Sebelumnya sudah ada kolang-kaling dan selasih yang menjadi pelengkap kesegaran saat berbuka puasa, nah kini ada satu yang juga tak boleh ketinggalan, Cincau. Kata cincau sendiri sebenarnya bukan berasal dari nama tumbuh-tumbuhan. Cincau merupakan istilah populer untuk menyebut gel serupa agar-agar, yang diperoleh dari hasil perendaman dan peremasan daun tumbuhan tertentu dalam air. Gel ini terbentuk karena daun tumbuhan tersebut mengandung sejenis karbohidrat yang mampu mengikat air.
Kata ‘cincau’ sendiri berasal dari dialek xiancau dalam dialek Hanzie, dan dalam dialek Hokkian disebut sienchau, yang kemudian diserap bahasa Indonesia menjadi ‘cincau’.
Indonesia memiliki banyak jenis tumbuhan yang daun berpotensi menghasilkan gel cincau.
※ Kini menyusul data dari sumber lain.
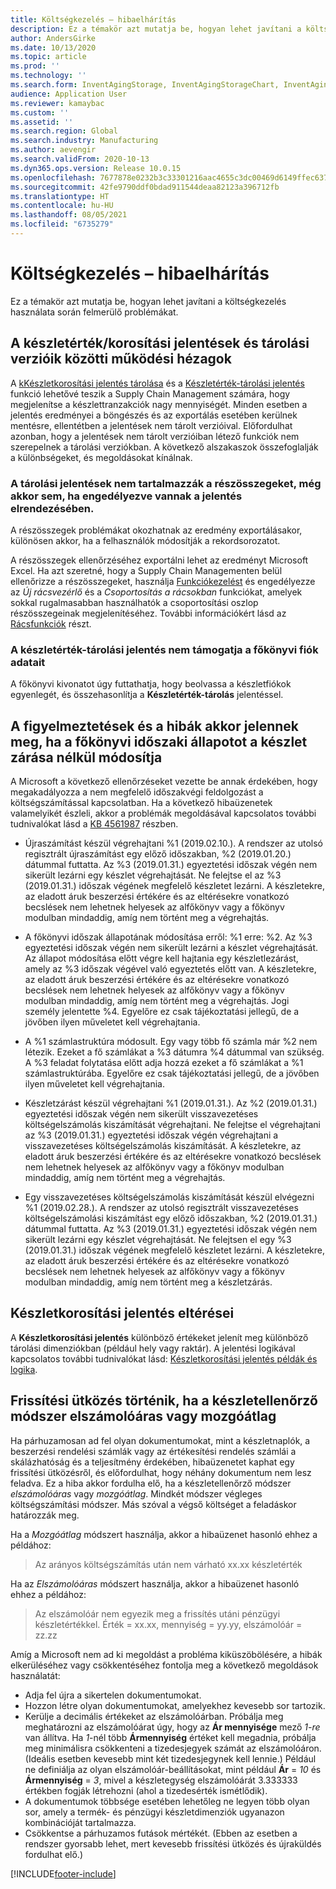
 ```yaml
---
title: Költségkezelés – hibaelhárítás
description: Ez a témakör azt mutatja be, hogyan lehet javítani a költségkezelés használata során felmerülő problémákat.
author: AndersGirke
ms.date: 10/13/2020
ms.topic: article
ms.prod: ''
ms.technology: ''
ms.search.form: InventAgingStorage, InventAgingStorageChart, InventAgingStorageDetails, InventValueProcess, InventValueReportSetup, InventClosing
audience: Application User
ms.reviewer: kamaybac
ms.custom: ''
ms.assetid: ''
ms.search.region: Global
ms.search.industry: Manufacturing
ms.author: aevengir
ms.search.validFrom: 2020-10-13
ms.dyn365.ops.version: Release 10.0.15
ms.openlocfilehash: 7677878e0232b3c33301216aac4655c3dc00469d6149ffec637f0118274e5012
ms.sourcegitcommit: 42fe9790ddf0bdad911544deaa82123a396712fb
ms.translationtype: HT
ms.contentlocale: hu-HU
ms.lasthandoff: 08/05/2021
ms.locfileid: "6735279"
---
```

# <a name="troubleshoot-cost-management"></a>Költségkezelés – hibaelhárítás

Ez a témakör azt mutatja be, hogyan lehet javítani a költségkezelés használata során felmerülő problémákat.

## <a name="functional-gaps-between-the-inventory-valueaging-reports-and-their-storage-versions"></a>A készletérték/korosítási jelentések és tárolási verzióik közötti működési hézagok

A [kKészletkorosítási jelentés tárolása](inventory-aging-report-storage.md) és a [Készletérték-tárolási jelentés](inventory-value-report-storage.md) funkció lehetővé teszik a Supply Chain Management számára, hogy megjelenítse a készlettranzakciók nagy mennyiségét. Minden esetben a jelentés eredményei a böngészés és az exportálás esetében kerülnek mentésre, ellentétben a jelentések nem tárolt verzióival. Előfordulhat azonban, hogy a jelentések nem tárolt verzióiban létező funkciók nem szerepelnek a tárolási verziókban. A következő alszakaszok összefoglalják a különbségeket, és megoldásokat kínálnak.

### <a name="storage-reports-dont-include-subtotals-even-if-they-are-enabled-in-the-report-layout"></a>A tárolási jelentések nem tartalmazzák a részösszegeket, még akkor sem, ha engedélyezve vannak a jelentés elrendezésében.

A részösszegek problémákat okozhatnak az eredmény exportálásakor, különösen akkor, ha a felhasználók módosítják a rekordsorozatot.

A részösszegek ellenőrzéséhez exportálni lehet az eredményt Microsoft Excel. Ha azt szeretné, hogy a Supply Chain Managementen belül ellenőrizze a részösszegeket, használja [Funkciókezelést](../../fin-ops-core/fin-ops/get-started/feature-management/feature-management-overview.md) és engedélyezze az *Új rácsvezérlő* és a *Csoportosítás a rácsokban* funkciókat, amelyek sokkal rugalmasabban használhatók a csoportosítási oszlop részösszegeinak megjelenítéséhez. További információkért lásd az [Rácsfunkciók](../../fin-ops-core/fin-ops/get-started/grid-capabilities.md) részt.

### <a name="inventory-value-storage-report-doesnt-support-ledger-account-information"></a>A készletérték-tárolási jelentés nem támogatja a főkönyvi fiók adatait

A főkönyvi kivonatot úgy futtathatja, hogy beolvassa a készletfiókok egyenlegét, és összehasonlítja a **Készletérték-tárolás** jelentéssel.

## <a name="warnings-or-errors-are-shown-when-changing-a-ledger-period-status-without-closing-inventory"></a>A figyelmeztetések és a hibák akkor jelennek meg, ha a főkönyvi időszaki állapotot a készlet zárása nélkül módosítja

A Microsoft a következő ellenőrzéseket vezette be annak érdekében, hogy megakadályozza a nem megfelelő időszakvégi feldolgozást a költségszámítással kapcsolatban. Ha a következő hibaüzenetek valamelyikét észleli, akkor a problémák megoldásával kapcsolatos további tudnivalókat lásd a [KB 4561987](https://fix.lcs.dynamics.com/Issue/Details?kb=4561987&bugId=445351&dbType=3&qc=f514f2adcddcddceec43af58c26ae8a9020effdc7cdfe085d9d0deeb8cc7b6a3) részben.

- Újraszámítást készül végrehajtani %1 (2019.02.10.). A rendszer az utolsó regisztrált újraszámítást egy előző időszakban, %2 (2019.01.20.) dátummal futtatta. Az %3 (2019.01.31.) egyeztetési időszak végén nem sikerült lezárni egy készlet végrehajtását. Ne felejtse el az %3 (2019.01.31.) időszak végének megfelelő készletet lezárni. A készletekre, az eladott áruk beszerzési értékére és az eltérésekre vonatkozó becslések nem lehetnek helyesek az alfőkönyv vagy a főkönyv modulban mindaddig, amíg nem történt meg a végrehajtás.

- A főkönyvi időszak állapotának módosítása erről: %1 erre: %2. Az %3 egyeztetési időszak végén nem sikerült lezárni a készlet végrehajtását. Az állapot módosítása előtt végre kell hajtania egy készletlezárást, amely az %3 időszak végével való egyeztetés előtt van. A készletekre, az eladott áruk beszerzési értékére és az eltérésekre vonatkozó becslések nem lehetnek helyesek az alfőkönyv vagy a főkönyv modulban mindaddig, amíg nem történt meg a végrehajtás. Jogi személy jelentette %4. Egyelőre ez csak tájékoztatási jellegű, de a jövőben ilyen műveletet kell végrehajtania.

- A %1 számlastruktúra módosult. Egy vagy több fő számla már %2 nem létezik. Ezeket a fő számlákat a %3 dátumra %4 dátummal van szükség. A %3 feladat folytatása előtt adja hozzá ezeket a fő számlákat a %1 számlastruktúrába. Egyelőre ez csak tájékoztatási jellegű, de a jövőben ilyen műveletet kell végrehajtania.

- Készletzárást készül végrehajtani %1 (2019.01.31.). Az %2 (2019.01.31.) egyeztetési időszak végén nem sikerült visszavezetéses költségelszámolás kiszámítását végrehajtani. Ne felejtse el végrehajtani az %3 (2019.01.31.) egyeztetési időszak végén végrehajtani a visszavezetéses költségelszámolás kiszámítását. A készletekre, az eladott áruk beszerzési értékére és az eltérésekre vonatkozó becslések nem lehetnek helyesek az alfőkönyv vagy a főkönyv modulban mindaddig, amíg nem történt meg a végrehajtás.

- Egy visszavezetéses költségelszámolás kiszámítását készül elvégezni %1 (2019.02.28.). A rendszer az utolsó regisztrált visszavezetéses költségelszámolási kiszámítást egy előző időszakban, %2 (2019.01.31.) dátummal futtatta. Az %3 (2019.01.31.) egyeztetési időszak végén nem sikerült lezárni egy készlet végrehajtását.
Ne felejtsen el egy %3 (2019.01.31.) időszak végének megfelelő készletet lezárni. A készletekre, az eladott áruk beszerzési értékére és az eltérésekre vonatkozó becslések nem lehetnek helyesek az alfőkönyv vagy a főkönyv modulban mindaddig, amíg nem történt meg a készletzárás.

## <a name="inventory-aging-report-discrepancies"></a>Készletkorosítási jelentés eltérései

A **Készletkorosítási jelentés** különböző értékeket jelenít meg különböző tárolási dimenziókban (például hely vagy raktár). A jelentési logikával kapcsolatos további tudnivalókat lásd: [Készletkorosítási jelentés példák és logika](inventory-aging-report.md).

## <a name="an-update-conflict-occurs-when-the-inventory-valuation-method-is-either-standard-cost-or-moving-average"></a>Frissítési ütközés történik, ha a készletellenőrző módszer elszámolóáras vagy mozgóátlag

Ha párhuzamosan ad fel olyan dokumentumokat, mint a készletnaplók, a beszerzési rendelési számlák vagy az értékesítési rendelés számlái a skálázhatóság és a teljesítmény érdekében, hibaüzenetet kaphat egy frissítési ütközésről, és előfordulhat, hogy néhány dokumentum nem lesz feladva. Ez a hiba akkor fordulha elő, ha a készletellenőrző módszer *elszámolóáras* vagy *mozgóátlag*. Mindkét módszer végleges költségszámítási módszer. Más szóval a végső költséget a feladáskor határozzák meg.

Ha a *Mozgóátlag* módszert használja, akkor a hibaüzenet hasonló ehhez a példához:

> Az arányos költségszámítás után nem várható xx.xx készletérték

Ha az *Elszámolóáras* módszert használja, akkor a hibaüzenet hasonló ehhez a példához:

> Az elszámolóár nem egyezik meg a frissítés utáni pénzügyi készletértékkel. Érték = xx.xx, mennyiség = yy.yy, elszámolóár = zz.zz

Amíg a Microsoft nem ad ki megoldást a probléma kiküszöbölésére, a hibák elkerüléséhez vagy csökkentéséhez fontolja meg a következő megoldások használatát:

- Adja fel újra a sikertelen dokumentumokat.
- Hozzon létre olyan dokumentumokat, amelyekhez kevesebb sor tartozik.
- Kerülje a decimális értékeket az elszámolóárban. Próbálja meg meghatározni az elszámolóárat úgy, hogy az **Ár mennyisége** mező *1-re* van állítva. Ha *1*-nél több **Ármennyiség** értéket kell megadnia, próbálja meg minimálisra csökkenteni a tizedesjegyek számát az elszámolóáron. (Ideális esetben kevesebb mint két tizedesjegynek kell lennie.) Például ne definiálja az olyan elszámolóár-beállításokat, mint például **Ár** = *10* és **Ármennyiség** = *3*, mivel a készletegység elszámolóárát 3.333333 értékben fogják létrehozni (ahol a tizedesérték ismétlődik).
- A dokumentumok többsége esetében lehetőleg ne legyen több olyan sor, amely a termék- és pénzügyi készletdimenziók ugyanazon kombinációját tartalmazza.
- Csökkentse a párhuzamos futások mértékét. (Ebben az esetben a rendszer gyorsabb lehet, mert kevesebb frissítési ütközés és újraküldés fordulhat elő.)


[!INCLUDE[footer-include](../../includes/footer-banner.md)]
Namun, ada tiga tumbuhan populer yang biasa dimanfaatkan masyarakat Indonesia sebagai penghasil cincau, yakni Cyclea barbata Myers atau cincau rambat, Melasthoma polyanthum atau cincau perdu, keduanya penghasil cincau hijau, dan Mesona palustris, tumbuhan rambat yang oleh masyarakat beberapa daerah di Indonesia dikenal sebagai janggelan, penghasil cincau hitam. Sejak dulu, tanaman cincau diketahui memiliki manfaat bagi kesehatan. Cincau perdu misalnya, dimanfaatkan untuk mengobati penyakit tekanan darah tinggi. Cincau rambat yang memiliki gel lebih kenyal sering dimanfaatkan sebagai obat antidemam dan penurun tekanan darah. Sedangkan cincau hitam juga bisa meredakan panas dalam dan radang tenggorokan.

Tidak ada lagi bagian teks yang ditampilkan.